(Stored data)
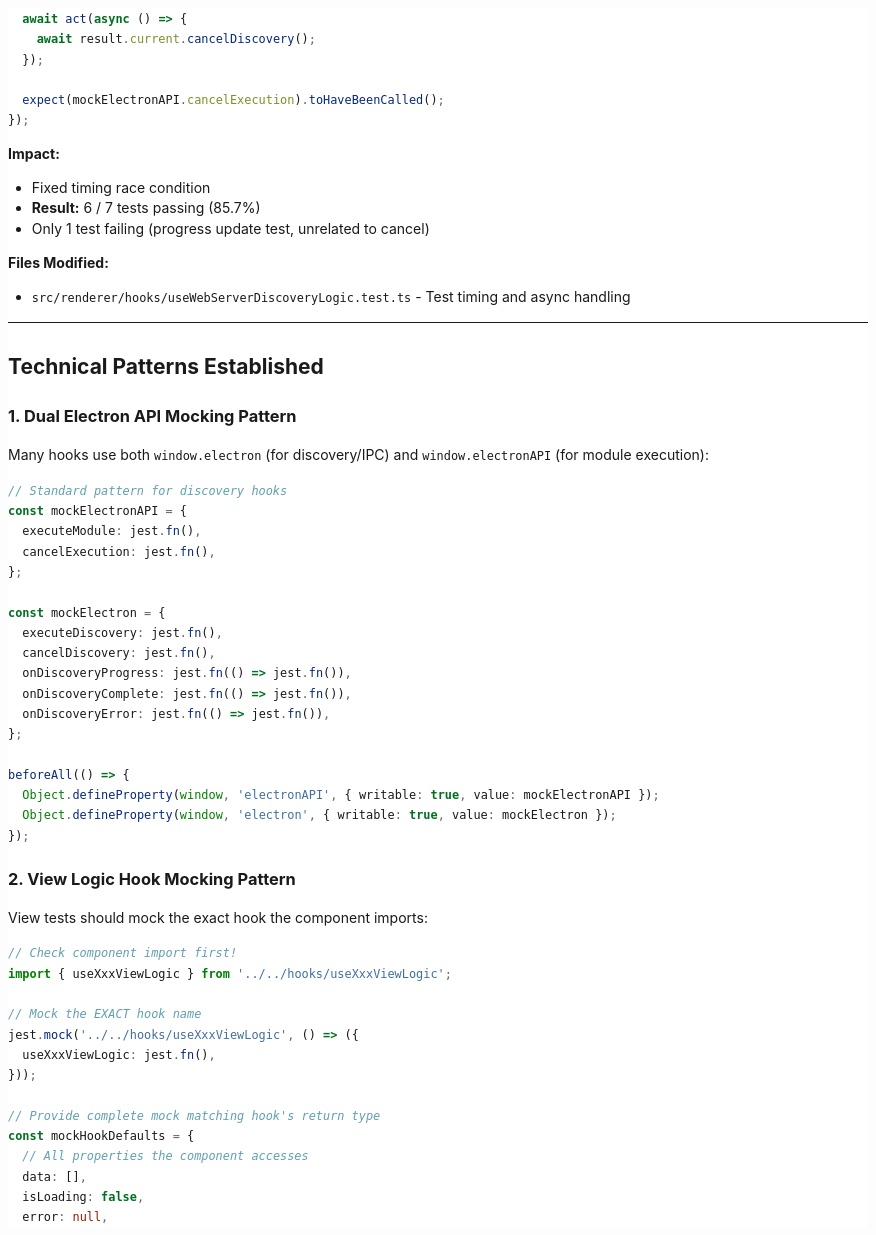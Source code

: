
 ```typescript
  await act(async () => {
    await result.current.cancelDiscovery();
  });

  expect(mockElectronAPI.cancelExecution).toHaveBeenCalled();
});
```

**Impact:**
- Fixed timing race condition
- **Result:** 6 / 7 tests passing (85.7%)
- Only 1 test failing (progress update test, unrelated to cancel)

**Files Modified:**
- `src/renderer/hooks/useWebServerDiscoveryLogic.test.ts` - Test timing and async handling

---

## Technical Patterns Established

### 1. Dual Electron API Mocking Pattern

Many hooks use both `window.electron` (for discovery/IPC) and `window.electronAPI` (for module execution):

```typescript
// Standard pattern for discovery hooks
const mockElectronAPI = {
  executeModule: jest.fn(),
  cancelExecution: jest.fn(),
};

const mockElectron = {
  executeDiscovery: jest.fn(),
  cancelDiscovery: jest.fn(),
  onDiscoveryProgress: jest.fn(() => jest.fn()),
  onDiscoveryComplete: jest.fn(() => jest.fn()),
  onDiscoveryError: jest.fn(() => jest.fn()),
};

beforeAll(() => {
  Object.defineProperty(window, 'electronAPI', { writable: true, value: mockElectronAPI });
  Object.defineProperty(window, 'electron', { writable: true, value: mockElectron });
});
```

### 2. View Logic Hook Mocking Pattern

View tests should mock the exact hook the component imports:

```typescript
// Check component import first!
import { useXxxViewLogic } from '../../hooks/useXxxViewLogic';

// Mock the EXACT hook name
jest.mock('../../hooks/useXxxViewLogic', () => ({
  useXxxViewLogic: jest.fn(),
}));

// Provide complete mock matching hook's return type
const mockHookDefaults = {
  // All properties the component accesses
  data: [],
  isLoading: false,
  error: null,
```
==
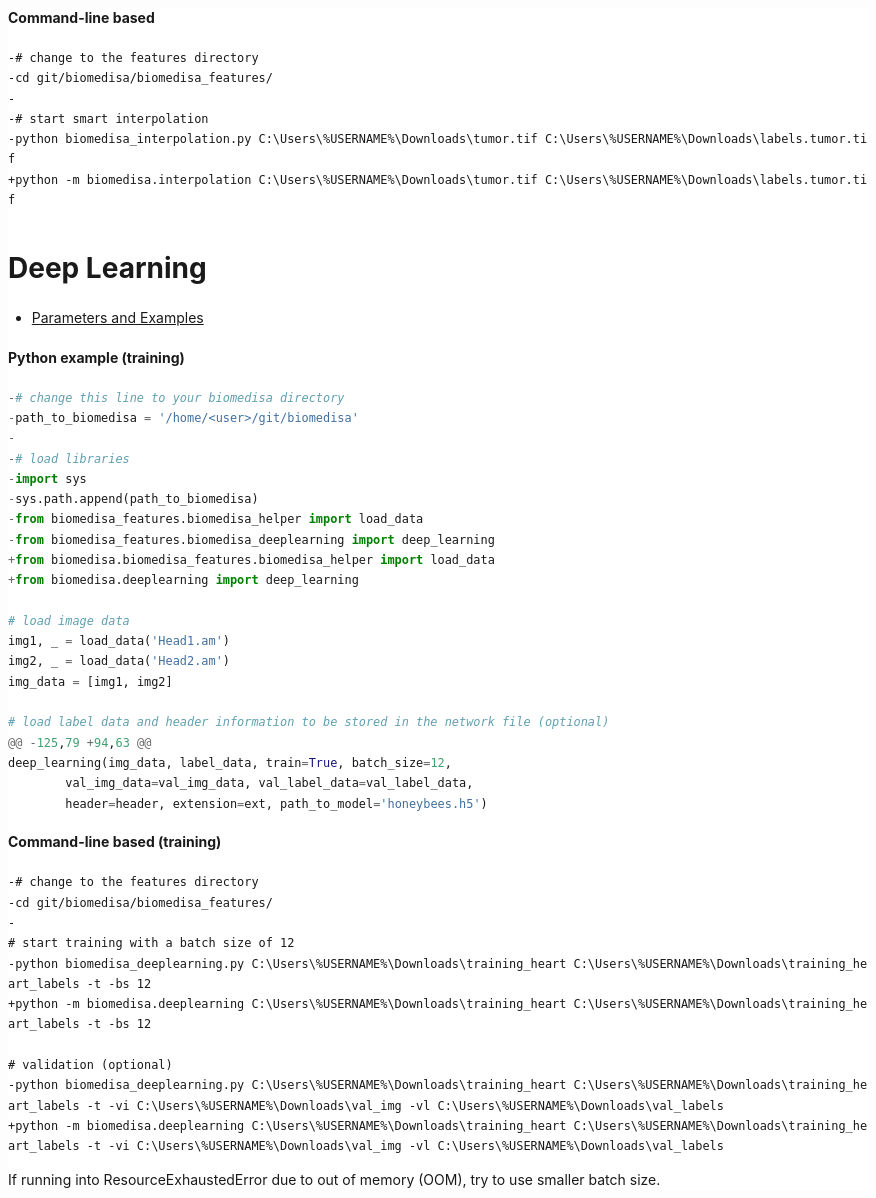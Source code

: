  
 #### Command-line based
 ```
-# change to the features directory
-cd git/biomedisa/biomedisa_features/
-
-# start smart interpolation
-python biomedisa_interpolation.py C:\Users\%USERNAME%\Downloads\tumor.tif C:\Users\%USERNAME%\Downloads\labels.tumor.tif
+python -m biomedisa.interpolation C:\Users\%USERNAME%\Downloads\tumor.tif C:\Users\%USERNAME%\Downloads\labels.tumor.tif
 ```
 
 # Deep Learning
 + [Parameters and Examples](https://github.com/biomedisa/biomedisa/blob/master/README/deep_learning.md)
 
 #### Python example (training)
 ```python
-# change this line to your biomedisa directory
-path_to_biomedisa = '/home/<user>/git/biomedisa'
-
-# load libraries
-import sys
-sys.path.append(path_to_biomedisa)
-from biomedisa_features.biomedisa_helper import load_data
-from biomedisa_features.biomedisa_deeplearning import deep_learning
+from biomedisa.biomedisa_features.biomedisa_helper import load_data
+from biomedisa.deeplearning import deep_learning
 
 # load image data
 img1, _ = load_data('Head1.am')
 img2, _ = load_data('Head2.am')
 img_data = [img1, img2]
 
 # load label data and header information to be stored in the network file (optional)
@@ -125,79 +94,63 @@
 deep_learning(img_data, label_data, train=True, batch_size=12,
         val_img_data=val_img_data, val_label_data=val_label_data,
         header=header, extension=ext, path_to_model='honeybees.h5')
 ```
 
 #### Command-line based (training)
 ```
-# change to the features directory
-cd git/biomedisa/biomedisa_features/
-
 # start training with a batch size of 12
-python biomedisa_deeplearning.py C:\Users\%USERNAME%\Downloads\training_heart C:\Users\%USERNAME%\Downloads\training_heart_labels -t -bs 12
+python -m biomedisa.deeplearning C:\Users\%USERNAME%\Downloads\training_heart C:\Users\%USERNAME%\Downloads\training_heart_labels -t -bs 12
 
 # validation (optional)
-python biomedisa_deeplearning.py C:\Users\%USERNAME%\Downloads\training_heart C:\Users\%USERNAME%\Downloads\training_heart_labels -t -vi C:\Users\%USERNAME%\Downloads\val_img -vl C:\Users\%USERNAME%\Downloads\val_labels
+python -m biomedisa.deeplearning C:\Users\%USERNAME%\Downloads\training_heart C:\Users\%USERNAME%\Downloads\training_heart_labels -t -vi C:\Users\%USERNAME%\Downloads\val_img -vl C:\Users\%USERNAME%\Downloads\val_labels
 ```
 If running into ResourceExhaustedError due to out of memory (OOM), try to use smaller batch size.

▶ [Aim of the task]: Search the data above for the word "from" and show every line that has it.

▶ [Exercise solution]:
import { useXxxViewLogic } from '../../hooks/useXxxViewLogic';
-from biomedisa_features.biomedisa_helper import load_data
-from biomedisa_features.biomedisa_deeplearning import deep_learning
+from biomedisa.biomedisa_features.biomedisa_helper import load_data
+from biomedisa.deeplearning import deep_learning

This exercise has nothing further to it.